El señor Trump tiene bastante experiencia en negociaciones como para saber que ambas partes tienen que estar de acuerdo para lograr un negocio. Si él quiere realmente lograr uno con Cuba, en realidad hay varios que discutir –acerca de la compensación de reclamaciones, términos para comercio e inversiones, y una plétora de temas de mutuo interés.

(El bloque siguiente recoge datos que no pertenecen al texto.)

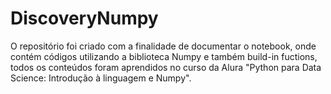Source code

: # DiscoveryNumpy
O repositório foi criado com a finalidade de documentar o notebook, onde contém códigos utilizando a biblioteca Numpy e também build-in fuctions, todos os conteúdos foram aprendidos no curso da Alura "Python para Data Science: Introdução à linguagem e Numpy".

Lo que seguramente no conseguirá es la clase de ganga que ha conseguido en otros lados la Organización Trump, aunque sueñe aún con inaugurar una Torre Trump en La Habana. Los cubanos no tienen ningún interés en regresar a esa clase de capitalismo de compadrazgo. Pero como presidente, él podría realizar acuerdos que servirían a los intereses tanto del pueblo estadounidense como del cubano. Un regreso a la hostilidad, a los insultos y a la bravuconería como política no serviría a los intereses de nadie y sería un enorme y conspicuo fracaso del arte de la negociación.
(*) William M. LeoGrande, profesor de gobierno en la American University, es co-autor, junto a Peter Kornbluh, de Canales traseros a Cuba: La historia oculta de negociaciones entre Washington y La Habana.